For eaxample, did anyone ever say taht if the US ientered into a treawty at the UN that said there could be no possession of firearms (in assumed violation of the 2nd amendment) I assume I could take the issue to the courts to determine if that treaty worked to take my weapon away from me.
But when the court decides between the 2nd Amendment and the treaty, who wins? I would hope that the court would always say that any provision in any treaty that violates any right in the Bill of Rights is void ab initio.
Would Clinton appointees who rely on foreign precedent always rule in favor of the Bill of Rights? Some argue in favor of eliminating the death penalty as a violation of due process that other governments now ban the death penalty. They use foreign precedent to justify their own views on constitutional interpretations.
How much further is the leap to say that the treaty trumps the Bill of Rights?
If they violate the constitution, the only way they could take effect is through an ammendment... which would require 2/3 of the states
Yes, when did they give up professional wrestling?
From your lips...
Come on over and learn what Bush is doing with the CFRs plan.
We have to set up the courts and the legislatures and figure out whom in the secret conspiracy to reveal to the public.
Hey buddy, if you leak any conspirator's name the secret police of NAFTA will arrest you. Under the terms of the secret agreement you are liable to be prosecuted without a trial and without representation.
You nailed that 100%!
LLS
Sen. John Kerry bump
BTTT!
You have to remember that we elected them to follow the rules. The reason we wrote the U.S. Constitution was to create a mechanism to protect our right to life, liberty, and the pursuit of happiness, which we proclaimed before the Constitution was written. If our employees have a problem with that, we'll just have to fire them and replace them with those who have better reading and comprehension skills.
The Constitution is not a charter for tyranny, nor did we surrender the document to our our elected officials. So by what logic or reason do our employees think they can surrender our charter to a foreign power? It does not belong to them. It belongs to We the People -- individually and collectively.

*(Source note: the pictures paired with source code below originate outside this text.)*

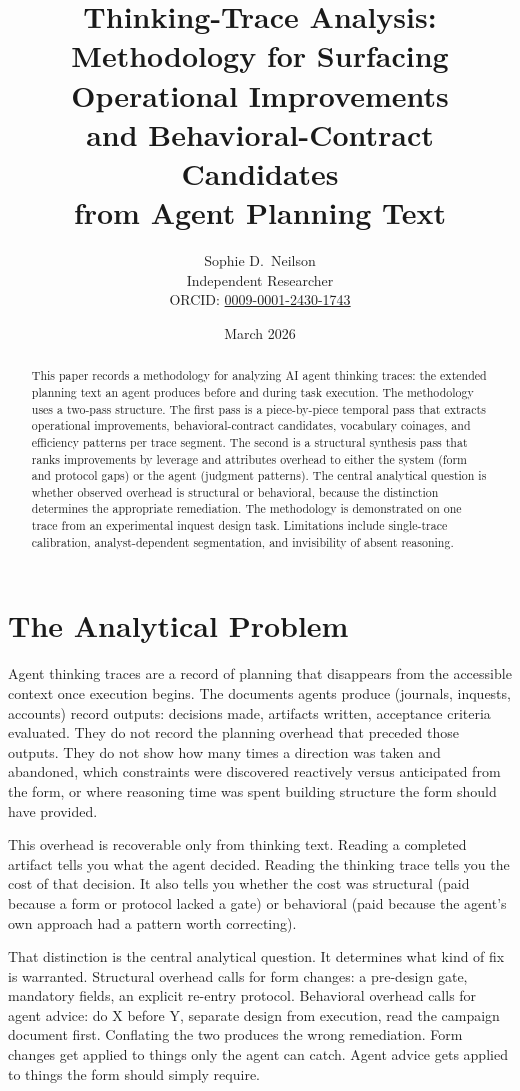 \documentclass[11pt,a4paper]{article}
\title{%
  Thinking-Trace Analysis: \\
  Methodology for Surfacing Operational Improvements \\
  and Behavioral-Contract Candidates \\
  from Agent Planning Text%
}
\author{Sophie D.\ Neilson \\
  \small Independent Researcher \\
  \small ORCID: \href{https://orcid.org/0009-0001-2430-1743}{0009-0001-2430-1743}
}
\date{March 2026}
\begin{document}
\maketitle

\begin{abstract}
This paper records a methodology for analyzing AI agent thinking traces: the
extended planning text an agent produces before and during task execution. The
methodology uses a two-pass structure. The first pass is a piece-by-piece
temporal pass that extracts operational improvements, behavioral-contract
candidates, vocabulary coinages, and efficiency patterns per trace segment. The
second is a structural synthesis pass that ranks improvements by leverage and
attributes overhead to either the system (form and protocol gaps) or the agent
(judgment patterns). The central analytical question is whether observed
overhead is structural or behavioral, because the distinction determines the
appropriate remediation. The methodology is demonstrated on one trace from an
experimental inquest design task. Limitations include single-trace calibration,
analyst-dependent segmentation, and invisibility of absent reasoning.
\end{abstract}

\section{The Analytical Problem}

Agent thinking traces are a record of planning that disappears from the
accessible context once execution begins. The documents agents produce
(journals, inquests, accounts) record outputs: decisions made, artifacts
written, acceptance criteria evaluated. They do not record the planning
overhead that preceded those outputs. They do not show how many times a
direction was taken and abandoned, which constraints were discovered reactively
versus anticipated from the form, or where reasoning time was spent building
structure the form should have provided.

This overhead is recoverable only from thinking text. Reading a completed
artifact tells you what the agent decided. Reading the thinking trace tells you
the cost of that decision. It also tells you whether the cost was structural
(paid because a form or protocol lacked a gate) or behavioral (paid because the
agent's own approach had a pattern worth correcting).

That distinction is the central analytical question. It determines what kind of
fix is warranted. Structural overhead calls for form changes: a pre-design
gate, mandatory fields, an explicit re-entry protocol. Behavioral overhead
calls for agent advice: do X before Y, separate design from execution, read the
campaign document first. Conflating the two produces the wrong remediation.
Form changes get applied to things only the agent can catch. Agent advice gets
applied to things the form should simply require.
\end{document}
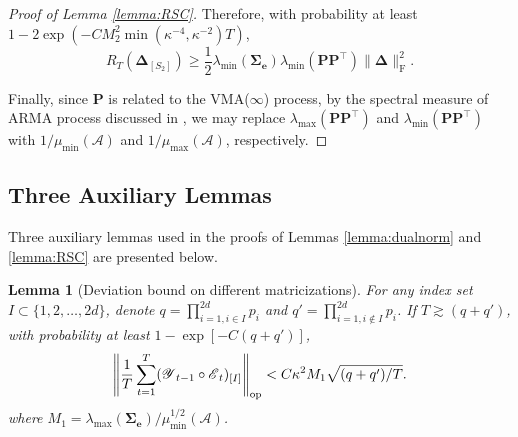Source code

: \documentclass[12pt]{article}
\newtheorem{lemma}{Lemma}
\newcommand{\bm}{\boldsymbol}
\newcommand{\cm}[1]{\mbox{\boldmath$\mathscr{#1}$}}
\begin{document}
\begin{proof}[Proof of Lemma \ref{lemma:RSC}]
	Therefore, with probability at least $1-2\exp(-CM_2^2\min(\kappa^{-4},\kappa^{-2})T)$,
	\begin{equation}
	R_T(\bm{\Delta}_{[S_2]})\geq\frac{1}{2}\lambda_{\min}(\bm{\Sigma_e})\lambda_{\min}(\bm{PP}^\top)\|\bm{\Delta}\|_{\text{F}}^2.
	\end{equation}
	
	Finally, since $\bm{P}$ is related to the VMA($\infty$) process, by the spectral measure of ARMA process discussed in \citet{basu2015regularized}, we may replace $\lambda_{\max}(\bm{P}\bm{P}^\top)$ and $\lambda_{\min}(\bm{P}\bm{P}^\top)$ with $1/\mu_{\min}(\mathcal{A})$ and $1/\mu_{\max}(\mathcal{A})$, respectively.
\end{proof}



\subsection{Three Auxiliary Lemmas \label{subsec:auxlemma}}
Three auxiliary lemmas used in the proofs of Lemmas  \ref{lemma:dualnorm} and \ref{lemma:RSC} are presented below.


\begin{lemma}[Deviation bound on different matricizations]
	\label{lemma:deviation}
	For any index set $I\subset\{1,2,\dots,2d\}$, denote $q=\prod_{i=1,i\in I}^{2d}p_i$ and $q'=\prod_{i=1,i\notin I}^{2d}p_i$. If $T\gtrsim(q+q')$, with probability at least $1-\exp[-C(q+q')]$,
	\begin{equation}
	\left\|\frac{1}{T}\sum_{t=1}^T(\cm{Y}_{t-1}\circ\cm{E}_t)_{[I]}\right\|_{\textup{op}}<C\kappa^2M_1\sqrt{(q+q')/T}.
	\end{equation}
	where $M_1=\lambda_{\max}(\bm{\Sigma_e})/\mu^{1/2}_{\min}(\mathcal{A})$.
\end{lemma}
\end{document}
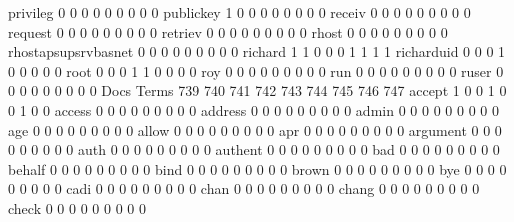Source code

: \documentclass[compress,8pt]{beamer}
\begin{document}
\begin{frame}
\begin{Schunk}
  privileg                                   0   0   0   0   0   0   0   0   0
  publickey                                  1   0   0   0   0   0   0   0   0
  receiv                                     0   0   0   0   0   0   0   0   0
  request                                    0   0   0   0   0   0   0   0   0
  retriev                                    0   0   0   0   0   0   0   0   0
  rhost                                      0   0   0   0   0   0   0   0   0
  rhostapsupsrvbasnet                        0   0   0   0   0   0   0   0   0
  richard                                    1   1   0   0   0   1   1   1   1
  richarduid                                 0   0   0   1   0   0   0   0   0
  root                                       0   0   0   1   1   0   0   0   0
  roy                                        0   0   0   0   0   0   0   0   0
  run                                        0   0   0   0   0   0   0   0   0
  ruser                                      0   0   0   0   0   0   0   0   0
                                          Docs
Terms                                      739 740 741 742 743 744 745 746 747
  accept                                     1   0   0   1   0   0   1   0   0
  access                                     0   0   0   0   0   0   0   0   0
  address                                    0   0   0   0   0   0   0   0   0
  admin                                      0   0   0   0   0   0   0   0   0
  age                                        0   0   0   0   0   0   0   0   0
  allow                                      0   0   0   0   0   0   0   0   0
  apr                                        0   0   0   0   0   0   0   0   0
  argument                                   0   0   0   0   0   0   0   0   0
  auth                                       0   0   0   0   0   0   0   0   0
  authent                                    0   0   0   0   0   0   0   0   0
  bad                                        0   0   0   0   0   0   0   0   0
  behalf                                     0   0   0   0   0   0   0   0   0
  bind                                       0   0   0   0   0   0   0   0   0
  brown                                      0   0   0   0   0   0   0   0   0
  bye                                        0   0   0   0   0   0   0   0   0
  cadi                                       0   0   0   0   0   0   0   0   0
  chan                                       0   0   0   0   0   0   0   0   0
  chang                                      0   0   0   0   0   0   0   0   0
  check                                      0   0   0   0   0   0   0   0   0

\end{Schunk}
\end{frame}
\end{document}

Add me to any ping list for this subject, please. Thx.
Are treaties voted upon by the several States? I thought that applied only to ratification of Constitutional amendments.
What challenges could be filed in this court would be defined, I suppose, by how deep the political integration goes. If it's mainly with regard to trade and other economic matters, we could dodge the bullet, so to speak. If it's more comprehensive, then watch out!
I would think being as stupid as you are would hurt very much indeed.
**lol@self
fridge=fringe
They would take effect first, then the Supreme Court would rule on Constitutionality. And it's 3/4 of the states for an amendment. So, other than those small errors. You're right on track. LOL!